In 1934, he took 2nd, behind Aaron Schwartzman, in Mar del Plata. In 1934/35, he took 5th in Buenos Aires (Piazzini won). In 1938, he tied for 5-6th in Montevideo (Carrasco), an event won by Alekhine. In 1939, he took 4th, behind Fenoglio, Guimard and Julio Bolbochán, in Rio de Janeiro. In 1939, he took 7th in Buenos Aires (Miguel Najdorf and Paul Keres won).

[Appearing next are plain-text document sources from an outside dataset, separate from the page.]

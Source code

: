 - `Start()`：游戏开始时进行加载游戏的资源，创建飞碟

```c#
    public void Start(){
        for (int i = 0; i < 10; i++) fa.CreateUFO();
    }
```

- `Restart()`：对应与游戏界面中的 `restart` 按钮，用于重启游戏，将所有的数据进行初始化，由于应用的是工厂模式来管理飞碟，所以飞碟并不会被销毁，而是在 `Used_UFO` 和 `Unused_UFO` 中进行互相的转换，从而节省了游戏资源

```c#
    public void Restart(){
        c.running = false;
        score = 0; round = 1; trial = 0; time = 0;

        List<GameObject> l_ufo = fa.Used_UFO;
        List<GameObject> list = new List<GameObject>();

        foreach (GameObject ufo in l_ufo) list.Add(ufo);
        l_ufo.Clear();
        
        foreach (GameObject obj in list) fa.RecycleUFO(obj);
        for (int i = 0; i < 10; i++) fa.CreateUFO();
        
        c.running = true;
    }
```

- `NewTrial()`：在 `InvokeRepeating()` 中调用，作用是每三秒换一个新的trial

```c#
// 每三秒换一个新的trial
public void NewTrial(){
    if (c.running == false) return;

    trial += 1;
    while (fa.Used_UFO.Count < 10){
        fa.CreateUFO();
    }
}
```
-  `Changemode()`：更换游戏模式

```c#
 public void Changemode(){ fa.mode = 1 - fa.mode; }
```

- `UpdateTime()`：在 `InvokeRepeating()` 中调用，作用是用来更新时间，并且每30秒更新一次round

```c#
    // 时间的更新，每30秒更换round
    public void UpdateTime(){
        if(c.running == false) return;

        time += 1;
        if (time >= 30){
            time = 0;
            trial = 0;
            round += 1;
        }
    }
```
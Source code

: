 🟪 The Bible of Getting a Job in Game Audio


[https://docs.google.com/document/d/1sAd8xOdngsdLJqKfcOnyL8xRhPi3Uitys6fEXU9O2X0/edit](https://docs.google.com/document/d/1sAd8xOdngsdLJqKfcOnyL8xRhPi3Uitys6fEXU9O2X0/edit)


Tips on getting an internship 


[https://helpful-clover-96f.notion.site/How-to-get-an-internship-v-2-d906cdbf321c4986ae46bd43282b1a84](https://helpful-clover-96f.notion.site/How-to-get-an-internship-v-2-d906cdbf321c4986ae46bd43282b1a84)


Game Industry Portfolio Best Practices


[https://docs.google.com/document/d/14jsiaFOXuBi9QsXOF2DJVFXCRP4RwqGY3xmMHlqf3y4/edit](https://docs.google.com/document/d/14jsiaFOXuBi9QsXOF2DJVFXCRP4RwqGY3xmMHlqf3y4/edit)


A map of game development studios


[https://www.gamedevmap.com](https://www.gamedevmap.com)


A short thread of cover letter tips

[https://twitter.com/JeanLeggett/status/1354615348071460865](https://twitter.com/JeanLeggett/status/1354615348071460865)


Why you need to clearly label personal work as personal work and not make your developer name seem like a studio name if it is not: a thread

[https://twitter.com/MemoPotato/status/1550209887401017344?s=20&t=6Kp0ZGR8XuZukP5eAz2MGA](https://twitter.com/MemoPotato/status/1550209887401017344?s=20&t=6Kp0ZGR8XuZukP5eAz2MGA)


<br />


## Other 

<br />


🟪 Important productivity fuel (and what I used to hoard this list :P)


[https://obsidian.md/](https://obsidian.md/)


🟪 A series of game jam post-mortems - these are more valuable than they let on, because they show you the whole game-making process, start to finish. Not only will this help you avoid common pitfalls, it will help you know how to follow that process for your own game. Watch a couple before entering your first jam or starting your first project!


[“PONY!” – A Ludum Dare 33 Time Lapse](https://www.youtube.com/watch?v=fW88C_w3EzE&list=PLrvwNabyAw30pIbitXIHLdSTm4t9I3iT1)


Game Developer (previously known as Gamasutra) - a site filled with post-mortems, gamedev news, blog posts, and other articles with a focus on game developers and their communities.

Grau played for Argentina in Chess Olympiads.
- In 1924, at first board in 1st unofficial Chess Olympiad in Paris (W6 L3 D4);
- In 1927, at first board in 1st Chess Olympiad in London (W2 L3 D10);
- In 1928, at first reserve board in 2nd Chess Olympiad in The Hague (W6 L3 D7);
- In 1935, at first board in 6th Chess Olympiad in Warsaw (W6 L9 D4);
- In 1937, at third board in 7th Chess Olympiad in Stockholm (W8 L2 D5);
- In 1939, at first board in 8th Chess Olympiad in Buenos Aires (W1 L5 D4).

He was one of the original signatories in the formation of FIDE at Paris 1924 (1st unofficial Chess Olympiad).

He also wrote a four volume series on chess titled "Tratado General de Ajedrez" (General Treatise on Chess), first published in 1940.

The opening line 1. d4 d5 2. c4 Bf5 3. Qb3 e5 is called the Grau gambit.